The next table shows the distribution of outs when entering the game:
The distribution is not all that different. A higher percentage of saves comes with outs already recorded in the inning, but the great majority still occur with a pitcher entering with no outs. Pitching a full inning without allowing a run raises the win expectancy by over 0.1, and that gets higher the later in the game a pitcher enters.
Now for the base situation the pitcher faces entering the game:
Again, the number of saves awarded in the relatively easy situation of entering the game with no one on is reduced. But while the number of saves rewarded in tougher base situation goes up, the current rule actually does a pretty good job of rewarding pitchers who enter games with runners on base.
The distribution of the lead a pitcher inherits changes things quite a bit:
Under the current rule, saves are pretty much evenly distributed over one-, two-, and three-run leads.
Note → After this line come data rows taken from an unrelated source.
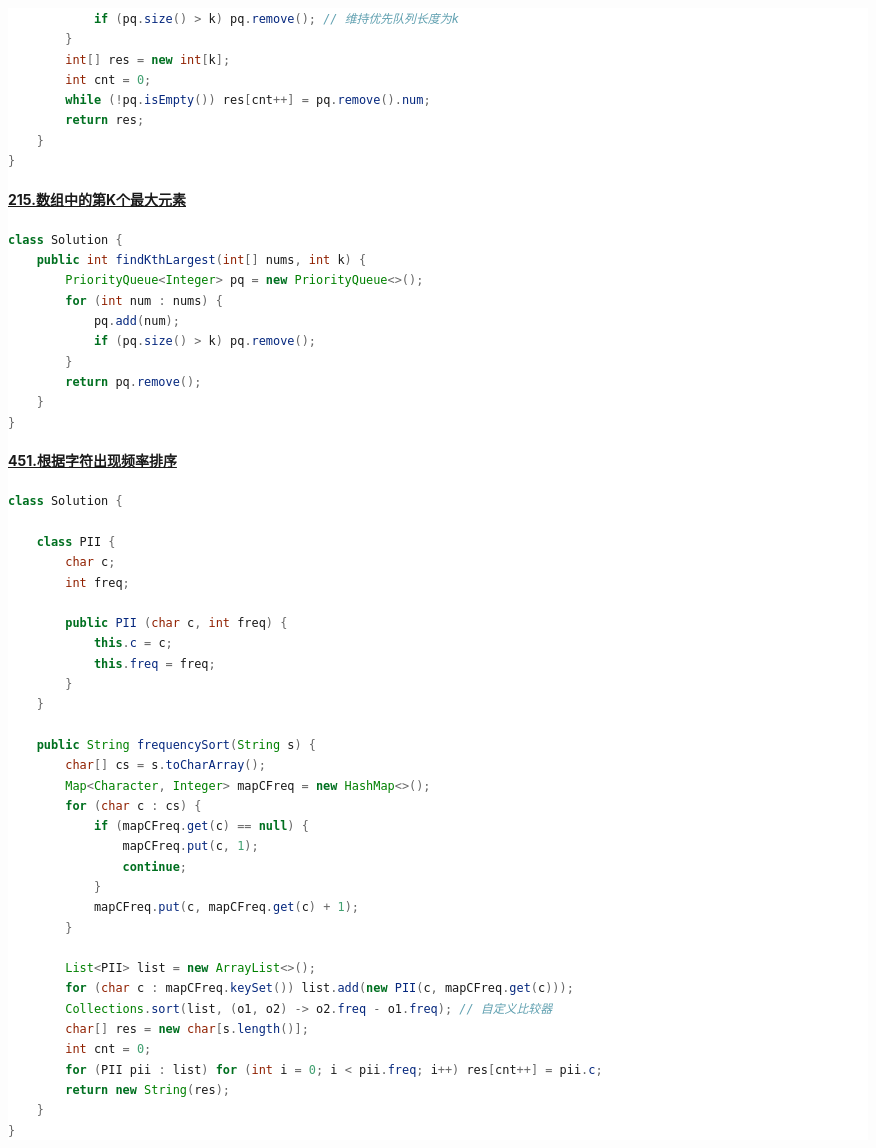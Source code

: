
 ```java
            if (pq.size() > k) pq.remove(); // 维持优先队列长度为k
        }
        int[] res = new int[k];
        int cnt = 0;
        while (!pq.isEmpty()) res[cnt++] = pq.remove().num;
        return res;
    }
}
```

#### [215.数组中的第K个最大元素](https://leetcode-cn.com/problems/kth-largest-element-in-an-array/)
```java
class Solution {
    public int findKthLargest(int[] nums, int k) {
        PriorityQueue<Integer> pq = new PriorityQueue<>();
        for (int num : nums) {
            pq.add(num);
            if (pq.size() > k) pq.remove();
        }
        return pq.remove();
    }
}
```

#### [451.根据字符出现频率排序](https://leetcode-cn.com/problems/sort-characters-by-frequency/)
```java
class Solution {

    class PII {
        char c;
        int freq;

        public PII (char c, int freq) {
            this.c = c;
            this.freq = freq;
        }
    }

    public String frequencySort(String s) {
        char[] cs = s.toCharArray();
        Map<Character, Integer> mapCFreq = new HashMap<>();
        for (char c : cs) {
            if (mapCFreq.get(c) == null) {
                mapCFreq.put(c, 1);
                continue;
            }
            mapCFreq.put(c, mapCFreq.get(c) + 1);
        }

        List<PII> list = new ArrayList<>();
        for (char c : mapCFreq.keySet()) list.add(new PII(c, mapCFreq.get(c)));
        Collections.sort(list, (o1, o2) -> o2.freq - o1.freq); // 自定义比较器
        char[] res = new char[s.length()];
        int cnt = 0;
        for (PII pii : list) for (int i = 0; i < pii.freq; i++) res[cnt++] = pii.c;
        return new String(res);
    }
}
```
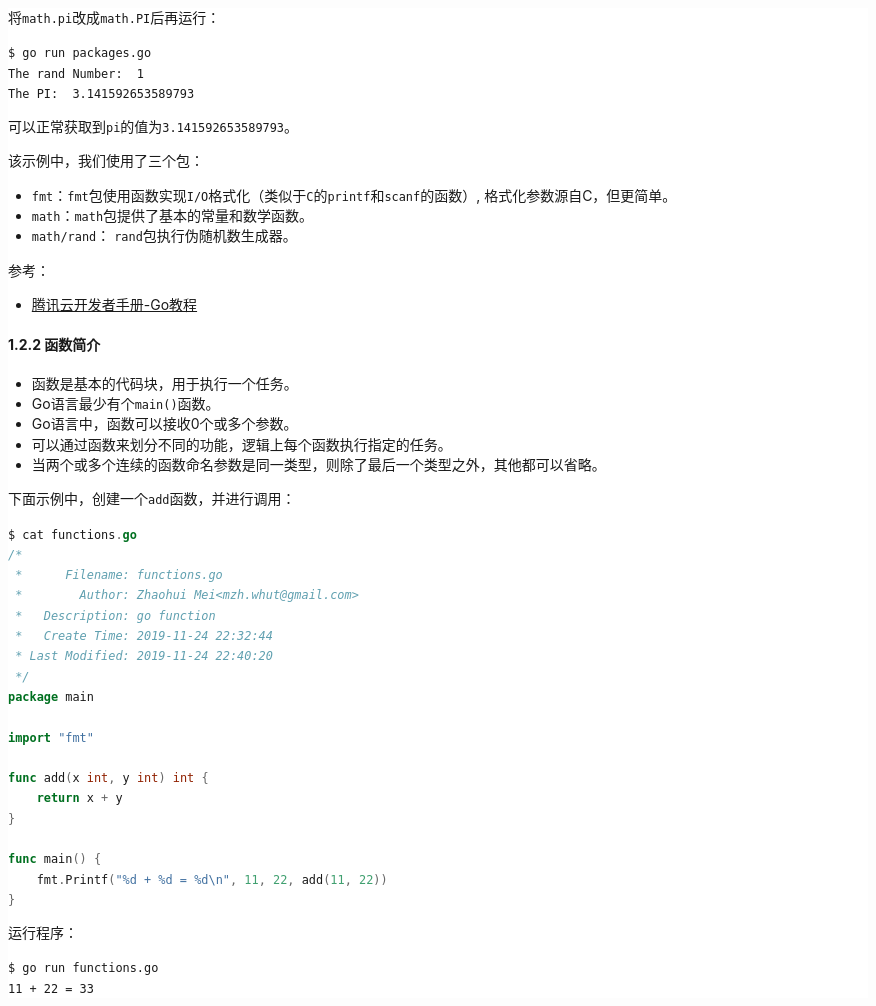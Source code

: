 将`math.pi`改成`math.PI`后再运行：

```sh
$ go run packages.go 
The rand Number:  1
The PI:  3.141592653589793
```

可以正常获取到`pi`的值为`3.141592653589793`。

该示例中，我们使用了三个包：

- `fmt`：`fmt`包使用函数实现`I/O`格式化（类似于`C`的`printf`和`scanf`的函数）, 格式化参数源自C，但更简单。
- `math`：`math`包提供了基本的常量和数学函数。
- `math/rand`： `rand`包执行伪随机数生成器。

参考：
- [腾讯云开发者手册-Go教程](https://cloud.tencent.com/developer/doc/1101)


#### 1.2.2 函数简介

- 函数是基本的代码块，用于执行一个任务。
- Go语言最少有个`main()`函数。
- Go语言中，函数可以接收0个或多个参数。
- 可以通过函数来划分不同的功能，逻辑上每个函数执行指定的任务。
- 当两个或多个连续的函数命名参数是同一类型，则除了最后一个类型之外，其他都可以省略。

下面示例中，创建一个`add`函数，并进行调用：

```go
$ cat functions.go 
/*
 *      Filename: functions.go
 *        Author: Zhaohui Mei<mzh.whut@gmail.com>
 *   Description: go function
 *   Create Time: 2019-11-24 22:32:44
 * Last Modified: 2019-11-24 22:40:20
 */
package main

import "fmt"

func add(x int, y int) int {
    return x + y
}

func main() {
    fmt.Printf("%d + %d = %d\n", 11, 22, add(11, 22))
}
```

运行程序：

```sh
$ go run functions.go 
11 + 22 = 33
```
Again, the rule for awarding a save by starting the ninth with a three-run lead or less shapes the distribution, but under the new proposal, the distribution is heavily weighted to games with a smaller score difference. Another way to look at this is by subtracting inherited runners from the lead, a measure of potential scoring:
This distribution makes it clear that saves under the new proposal are shifted to much more perilous situations. Under the current rule, the distribution peaks at +2, but with the new proposal, 87 percent of the saves come in situations where this figure using leads minus baserunners is one or less, or the games that are really in jeopardy. It is also clear on examination of the average win expectancy when a pitcher enters a game for a save--the average win expectancy for a pitcher earning a save under the current rule is 0.89, but under the new proposal, 0.77.
The new proposal clearly makes earning a save more difficult. Just how much is evident in the leader board for the new proposal over the five years from 2002-2006:
It seems the quality closers also do very well under the new proposal. What interests me is if this rule change was ever adopted, would managers start using these relievers differently? Would we see them more often in the eighth inning, or even the seventh? Some closers complain if they come in before the start of the ninth. If coming into a key situation in the seventh will earn them a save, are they more likely to want to pitch early? Would they eschew pitching with a two-run lead in the ninth? I'd suggest that closers pitch longer in games less often; better to save them for that tough situation in the eighth, and give someone else the three-run lead in the ninth.
There are, of course, pitchers who do face those early, tough situations. Here are the pitchers who increase their saves by at least ten under the new proposal; you'll recognize a few quality set-up men in that group.
Among the many excellent comments on the original piece, one person suggested that since the chances of a change to the save rule were thin, perhaps this new proposal should stand by itself. He suggested, "The Rescue" be introduced as a new statistic. I like that idea very much; the difference between a save and a rescue is the difference between catching the person who tripped and rushing into a burning building to pull out the children. If a middle reliever ends up with more rescues than a closer, maybe fans and management will start to question that role more closely.